Exercise requirements> An exact copy of every record, without the pictures, is what should come back.

Data for the task>
►

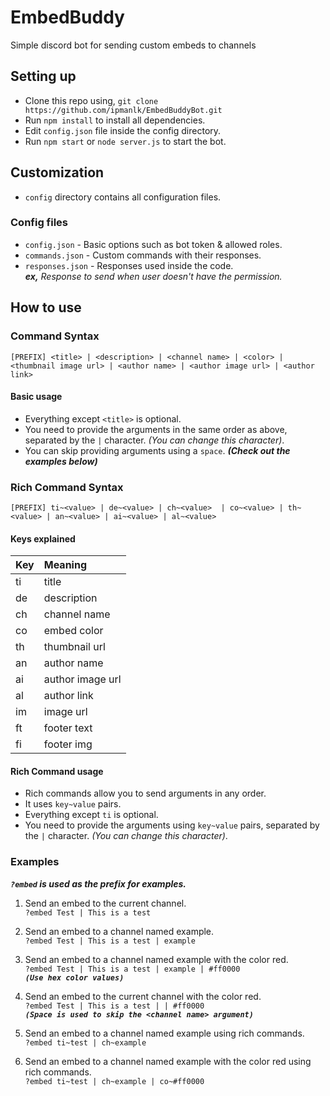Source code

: # EmbedBuddy
Simple discord bot for sending custom embeds to channels 

## Setting up
- Clone this repo using,
`git clone https://github.com/ipmanlk/EmbedBuddyBot.git`
- Run `npm install` to install all dependencies.
- Edit `config.json` file inside the config directory.
- Run `npm start` or `node server.js` to start the bot.

## Customization
- `config` directory contains all configuration files.

### Config files
- `config.json` - Basic options such as bot token & allowed roles.
- `commands.json` - Custom commands with their responses.
- `responses.json` - Responses used inside the code.  
  ***ex,*** *Response to send when user doesn't have the permission.*

## How to use
### Command Syntax
`[PREFIX] <title> | <description> | <channel name> | <color> | <thumbnail image url> | <author name> | <author image url> | <author link>`

#### Basic usage
- Everything except `<title>` is optional.
- You need to provide the arguments in the same order as above, separated by the `|` character.  *(You can change this character)*.
- You can skip providing arguments using a `space`. ***(Check out the examples below)***

### Rich Command Syntax
`[PREFIX] ti~<value> | de~<value> | ch~<value>  | co~<value> | th~<value> | an~<value> | ai~<value> | al~<value>`

#### Keys explained
| Key|      Meaning     |
| :--| :----------------|
| ti | title            |
| de | description      |
| ch | channel name     |
| co | embed color      |
| th | thumbnail url    |
| an | author name      |
| ai | author image url |
| al | author link      |
| im | image url        |
| ft | footer text      |
| fi | footer img       |

#### Rich Command usage
- Rich commands allow you to send arguments in any order.
- It uses `key~value` pairs.
- Everything except `ti` is optional.
- You need to provide the arguments using `key~value` pairs, separated by the `|` character.  *(You can change this character)*.

### Examples
***`?embed` is used as the prefix for examples.***

1. Send an embed to the current channel.  
`?embed Test | This is a test`
  
2. Send an embed to a channel named example.  
  `?embed Test | This is a test | example`
  
3. Send an embed to a channel named example with the color red.  
 `?embed Test | This is a test | example | #ff0000`  
  ***`(Use hex color values)`***

4. Send an embed to the current channel with the color red.  
  `?embed Test | This is a test | | #ff0000`  
  ***`(Space is used to skip the <channel name> argument)`***

5. Send an embed to a channel named example using rich commands.  
  `?embed ti~test | ch~example`

6. Send an embed to a channel named example with the color red using rich commands.  
  `?embed ti~test | ch~example | co~#ff0000`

◄

Answer below>
Source code

: # EmbedBuddy
Simple discord bot for sending custom embeds to channels 

## Setting up
- Clone this repo using,
`git clone https://github.com/ipmanlk/EmbedBuddyBot.git`
- Run `npm install` to install all dependencies.
- Edit `config.json` file inside the config directory.
- Run `npm start` or `node server.js` to start the bot.

## Customization
- `config` directory contains all configuration files.

### Config files
- `config.json` - Basic options such as bot token & allowed roles.
- `commands.json` - Custom commands with their responses.
- `responses.json` - Responses used inside the code.  
  ***ex,*** *Response to send when user doesn't have the permission.*

## How to use
### Command Syntax
`[PREFIX] <title> | <description> | <channel name> | <color> | <thumbnail image url> | <author name> | <author image url> | <author link>`

#### Basic usage
- Everything except `<title>` is optional.
- You need to provide the arguments in the same order as above, separated by the `|` character.  *(You can change this character)*.
- You can skip providing arguments using a `space`. ***(Check out the examples below)***

### Rich Command Syntax
`[PREFIX] ti~<value> | de~<value> | ch~<value>  | co~<value> | th~<value> | an~<value> | ai~<value> | al~<value>`

#### Keys explained
| Key|      Meaning     |
| :--| :----------------|
| ti | title            |
| de | description      |
| ch | channel name     |
| co | embed color      |
| th | thumbnail url    |
| an | author name      |
| ai | author image url |
| al | author link      |
| im | image url        |
| ft | footer text      |
| fi | footer img       |

#### Rich Command usage
- Rich commands allow you to send arguments in any order.
- It uses `key~value` pairs.
- Everything except `ti` is optional.
- You need to provide the arguments using `key~value` pairs, separated by the `|` character.  *(You can change this character)*.

### Examples
***`?embed` is used as the prefix for examples.***

1. Send an embed to the current channel.  
`?embed Test | This is a test`
  
2. Send an embed to a channel named example.  
  `?embed Test | This is a test | example`
  
3. Send an embed to a channel named example with the color red.  
 `?embed Test | This is a test | example | #ff0000`  
  ***`(Use hex color values)`***

4. Send an embed to the current channel with the color red.  
  `?embed Test | This is a test | | #ff0000`  
  ***`(Space is used to skip the <channel name> argument)`***

5. Send an embed to a channel named example using rich commands.  
  `?embed ti~test | ch~example`

6. Send an embed to a channel named example with the color red using rich commands.  
  `?embed ti~test | ch~example | co~#ff0000`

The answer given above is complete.